The euro headed for a fourth weekly decline against the dollar on speculation European Central Bank President Jean-Claude Trichet will today refrain from announcing new measures to combat the region’s debt crisis.
The single currency was poised for its longest run of weekly losses since May versus the greenback after Standard & Poor’s said it may cut Greece’s credit rating as proposed European Union rules threaten to hurt bondholders. South Korea’s won rose, headed for a weekly gain, as overseas investors boosted their holdings of the nation’s shares for a third day.
“The ECB’s measures do not fully address liquidity or solvency concerns that have damaged market sentiment,” said Yuki Sakasai, a currency strategist at Barclays Bank Plc in Tokyo. “We suspect this points to further euro weakness for the time being, although the chances of a sharp decline have been reduced by continued progress on sovereign issues.”
The euro traded at $1.3222 as of 6:41 a.m. in London from $1.3209 in New York yesterday, having declined 0.2 percent this week. The single currency was at 110.49 yen from 110.73 yen, down 0.8 percent this week. The yen was little changed at 83.58 per dollar from 83.82.
The euro was poised for a second weekly decline versus the yen after Trichet stopped short of announcing any new steps to contain Europe’s sovereign-debt crisis at the ECB’s monthly policy meeting yesterday in Frankfurt.
The central bank kept its benchmark interest rate at a record low of 1 percent and extended an emergency loan program to combat “acute” market tensions. Trichet will speak today at the central bank’s monthly news conference in Paris.
“Hopes that ECB President Trichet would announce a step up in purchases of sovereign debt to stabilize these markets were disappointed,” John Kyriakopoulos, Sydney-based head of currency strategy at National Australia Bank Ltd., wrote in a research note today. “The euro dived to as low as $1.3060 from $1.3175 just before Trichet’s press conference.”
Concern Europe’s debt crisis will worsen has shifted to Portugal and Spain since Nov. 28, when the region’s governments gave Ireland an 85 billion-euro ($112 billion) rescue package.
Greece’s ‘BB+’ long-term sovereign rating was placed on “CreditWatch” with negative implications, S&P said in a statement yesterday from Madrid. The rating company said it was assessing credit implications of the so-called European Stability Mechanism that may govern European Union sovereign bonds beginning in July 2013.
The won strengthened for a third day as funds based abroad bought $373 million more Korean shares than they sold yesterday, the biggest net purchases in almost three weeks, exchange data show. The Kospi index of shares posted its highest close since Nov. 10 on optimism that tensions between North and South Korea are easing.
“We haven’t seen North Korean retaliation, which they pledged to do after the attack, and the lack of negative events let risk aversion subside,” said Dariusz Kowalczyk, senior economist at Credit Agricole CIB in Hong Kong. “Positive sentiment globally boosted appetite for risk assets like the Korean won.”
The won rose 0.9 percent to 1,138.55 per dollar, having advanced 1.9 percent this week.
Losses in the dollar were tempered as economists said a U.S. report today will show employers added workers for a second month.

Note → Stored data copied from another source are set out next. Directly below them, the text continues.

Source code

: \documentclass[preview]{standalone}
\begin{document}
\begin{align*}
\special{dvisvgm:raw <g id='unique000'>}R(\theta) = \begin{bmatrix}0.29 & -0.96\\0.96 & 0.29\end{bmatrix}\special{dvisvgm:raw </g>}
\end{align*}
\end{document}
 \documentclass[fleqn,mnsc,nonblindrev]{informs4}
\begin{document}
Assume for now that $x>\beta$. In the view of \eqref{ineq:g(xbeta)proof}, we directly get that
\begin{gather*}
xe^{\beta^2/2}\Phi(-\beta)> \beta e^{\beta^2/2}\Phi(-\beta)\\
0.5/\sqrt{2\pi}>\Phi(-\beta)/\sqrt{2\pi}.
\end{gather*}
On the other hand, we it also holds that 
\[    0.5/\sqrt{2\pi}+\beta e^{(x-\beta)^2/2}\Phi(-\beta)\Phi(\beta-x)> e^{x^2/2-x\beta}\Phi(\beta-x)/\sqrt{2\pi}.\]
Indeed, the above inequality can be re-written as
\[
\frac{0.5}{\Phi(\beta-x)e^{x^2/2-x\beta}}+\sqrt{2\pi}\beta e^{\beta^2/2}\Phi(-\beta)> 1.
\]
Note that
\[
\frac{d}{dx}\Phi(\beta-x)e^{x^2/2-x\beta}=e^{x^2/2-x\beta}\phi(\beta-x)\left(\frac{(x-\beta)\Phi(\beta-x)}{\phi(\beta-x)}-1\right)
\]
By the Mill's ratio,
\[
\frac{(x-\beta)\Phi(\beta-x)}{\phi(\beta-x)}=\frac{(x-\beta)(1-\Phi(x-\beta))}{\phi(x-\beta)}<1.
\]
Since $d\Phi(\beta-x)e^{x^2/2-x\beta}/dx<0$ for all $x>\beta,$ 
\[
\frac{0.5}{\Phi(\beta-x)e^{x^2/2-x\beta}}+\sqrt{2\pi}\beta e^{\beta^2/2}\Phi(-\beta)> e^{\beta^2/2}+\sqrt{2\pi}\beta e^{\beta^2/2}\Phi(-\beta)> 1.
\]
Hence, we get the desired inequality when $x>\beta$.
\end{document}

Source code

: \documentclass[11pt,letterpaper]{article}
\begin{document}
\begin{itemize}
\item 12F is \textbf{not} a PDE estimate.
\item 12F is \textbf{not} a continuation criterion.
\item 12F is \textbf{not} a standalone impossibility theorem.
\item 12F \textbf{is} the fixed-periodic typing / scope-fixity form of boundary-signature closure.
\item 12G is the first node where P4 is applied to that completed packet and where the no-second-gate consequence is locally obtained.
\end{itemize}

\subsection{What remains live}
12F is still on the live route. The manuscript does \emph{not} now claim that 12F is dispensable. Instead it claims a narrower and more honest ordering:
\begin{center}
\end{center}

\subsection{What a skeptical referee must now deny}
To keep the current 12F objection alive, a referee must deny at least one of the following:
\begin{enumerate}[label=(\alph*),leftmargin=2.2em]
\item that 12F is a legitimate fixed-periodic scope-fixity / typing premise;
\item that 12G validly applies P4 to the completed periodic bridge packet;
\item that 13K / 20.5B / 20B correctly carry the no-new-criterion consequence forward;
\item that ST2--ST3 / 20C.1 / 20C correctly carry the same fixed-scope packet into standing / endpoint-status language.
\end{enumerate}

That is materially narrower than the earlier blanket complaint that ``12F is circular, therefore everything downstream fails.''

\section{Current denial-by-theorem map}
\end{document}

Employment increased by 150,000 in November, after rising 151,000 in October, according to a Bloomberg survey before today’s Labor Department report.
‘Payrolls to Improve’
“There are expectations for payrolls to improve, given recent U.S. data have gotten a bit better,” said Osao Iizuka, head of foreign-exchange trading at Sumitomo Trust & Banking Co., Ltd. in Tokyo. “With 10-year Treasury yields rising beyond the 3 percent level yesterday, this is positive for the dollar and negative for the yen.”
Treasuries fell yesterday, pushing the 10-year note yield above 3 percent for the first time since July. ADP Employer Services reported on Nov. 1 that employment increased by 93,000 last month, the most since November 2007.
The Dollar Index, which IntercontinentalExchange Inc. uses to track the greenback against the currencies of six major U.S. trading partners including the euro and yen, slid 0.1 percent to 80.189, set for a 0.2 drop this week.